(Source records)
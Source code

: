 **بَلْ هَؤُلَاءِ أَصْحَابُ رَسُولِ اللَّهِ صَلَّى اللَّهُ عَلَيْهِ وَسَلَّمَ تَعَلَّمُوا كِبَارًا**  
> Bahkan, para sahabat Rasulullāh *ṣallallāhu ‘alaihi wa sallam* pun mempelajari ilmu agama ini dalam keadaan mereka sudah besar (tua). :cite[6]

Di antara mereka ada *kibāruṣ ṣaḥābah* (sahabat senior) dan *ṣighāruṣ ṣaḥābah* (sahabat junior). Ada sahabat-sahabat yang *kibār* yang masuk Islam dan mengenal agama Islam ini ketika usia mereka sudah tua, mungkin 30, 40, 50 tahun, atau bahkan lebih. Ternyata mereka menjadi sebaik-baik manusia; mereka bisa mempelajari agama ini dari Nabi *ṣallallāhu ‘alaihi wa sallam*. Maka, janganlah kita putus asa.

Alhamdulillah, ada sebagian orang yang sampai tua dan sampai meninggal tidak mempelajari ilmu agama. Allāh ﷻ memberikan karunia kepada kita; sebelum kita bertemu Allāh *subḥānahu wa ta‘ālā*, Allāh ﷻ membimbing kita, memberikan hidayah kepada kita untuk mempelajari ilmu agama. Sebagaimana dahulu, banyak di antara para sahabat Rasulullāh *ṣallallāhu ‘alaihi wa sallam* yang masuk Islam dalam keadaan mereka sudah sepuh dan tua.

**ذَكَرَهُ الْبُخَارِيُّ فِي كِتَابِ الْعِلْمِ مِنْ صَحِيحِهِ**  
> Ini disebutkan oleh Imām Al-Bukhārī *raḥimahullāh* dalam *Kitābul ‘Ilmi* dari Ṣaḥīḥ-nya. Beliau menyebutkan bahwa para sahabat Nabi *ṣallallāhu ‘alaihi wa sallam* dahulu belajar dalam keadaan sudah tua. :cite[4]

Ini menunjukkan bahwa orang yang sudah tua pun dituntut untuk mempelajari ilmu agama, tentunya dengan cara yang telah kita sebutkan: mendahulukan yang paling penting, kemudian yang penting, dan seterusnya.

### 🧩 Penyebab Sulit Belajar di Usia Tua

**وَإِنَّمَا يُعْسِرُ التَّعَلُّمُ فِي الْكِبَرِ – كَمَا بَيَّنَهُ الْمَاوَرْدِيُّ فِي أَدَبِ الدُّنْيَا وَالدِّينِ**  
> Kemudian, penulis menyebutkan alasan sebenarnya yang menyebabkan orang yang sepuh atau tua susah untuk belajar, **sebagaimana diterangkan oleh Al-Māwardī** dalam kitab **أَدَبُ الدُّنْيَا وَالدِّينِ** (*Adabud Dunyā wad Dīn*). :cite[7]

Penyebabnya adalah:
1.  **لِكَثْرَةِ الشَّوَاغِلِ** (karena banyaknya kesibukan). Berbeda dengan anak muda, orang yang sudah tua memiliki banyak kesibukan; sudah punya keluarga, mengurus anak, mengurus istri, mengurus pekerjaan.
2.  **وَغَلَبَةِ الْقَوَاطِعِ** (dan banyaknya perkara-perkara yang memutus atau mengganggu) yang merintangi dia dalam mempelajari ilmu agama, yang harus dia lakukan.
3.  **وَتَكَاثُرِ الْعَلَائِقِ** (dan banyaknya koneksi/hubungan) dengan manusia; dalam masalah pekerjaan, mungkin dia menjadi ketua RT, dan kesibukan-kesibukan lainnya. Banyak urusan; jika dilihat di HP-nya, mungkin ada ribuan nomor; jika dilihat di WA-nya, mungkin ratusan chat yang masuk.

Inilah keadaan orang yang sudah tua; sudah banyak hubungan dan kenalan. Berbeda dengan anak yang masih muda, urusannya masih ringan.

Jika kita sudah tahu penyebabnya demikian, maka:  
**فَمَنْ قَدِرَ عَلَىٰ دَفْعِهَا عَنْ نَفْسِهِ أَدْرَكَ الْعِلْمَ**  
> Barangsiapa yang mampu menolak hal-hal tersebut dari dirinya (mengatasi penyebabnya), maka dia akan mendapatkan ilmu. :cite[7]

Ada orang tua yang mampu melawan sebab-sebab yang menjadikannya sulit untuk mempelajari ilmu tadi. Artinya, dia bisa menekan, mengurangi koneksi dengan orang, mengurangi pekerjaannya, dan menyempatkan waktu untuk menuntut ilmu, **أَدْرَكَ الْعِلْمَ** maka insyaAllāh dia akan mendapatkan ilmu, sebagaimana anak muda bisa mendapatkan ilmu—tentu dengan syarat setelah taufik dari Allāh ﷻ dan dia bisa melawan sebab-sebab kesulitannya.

EXERCISE OBJECTIVE: Only lines with the word "mampu" are wanted, so copy each one from the records.

SOLUTION:
> Barangsiapa yang mampu menolak hal-hal tersebut dari dirinya (mengatasi penyebabnya), maka dia akan mendapatkan ilmu. :cite[7]
Ada orang tua yang mampu melawan sebab-sebab yang menjadikannya sulit untuk mempelajari ilmu tadi. Artinya, dia bisa menekan, mengurangi koneksi dengan orang, mengurangi pekerjaannya, dan menyempatkan waktu untuk menuntut ilmu, **أَدْرَكَ الْعِلْمَ** maka insyaAllāh dia akan mendapatkan ilmu, sebagaimana anak muda bisa mendapatkan ilmu—tentu dengan syarat setelah taufik dari Allāh ﷻ dan dia bisa melawan sebab-sebab kesulitannya.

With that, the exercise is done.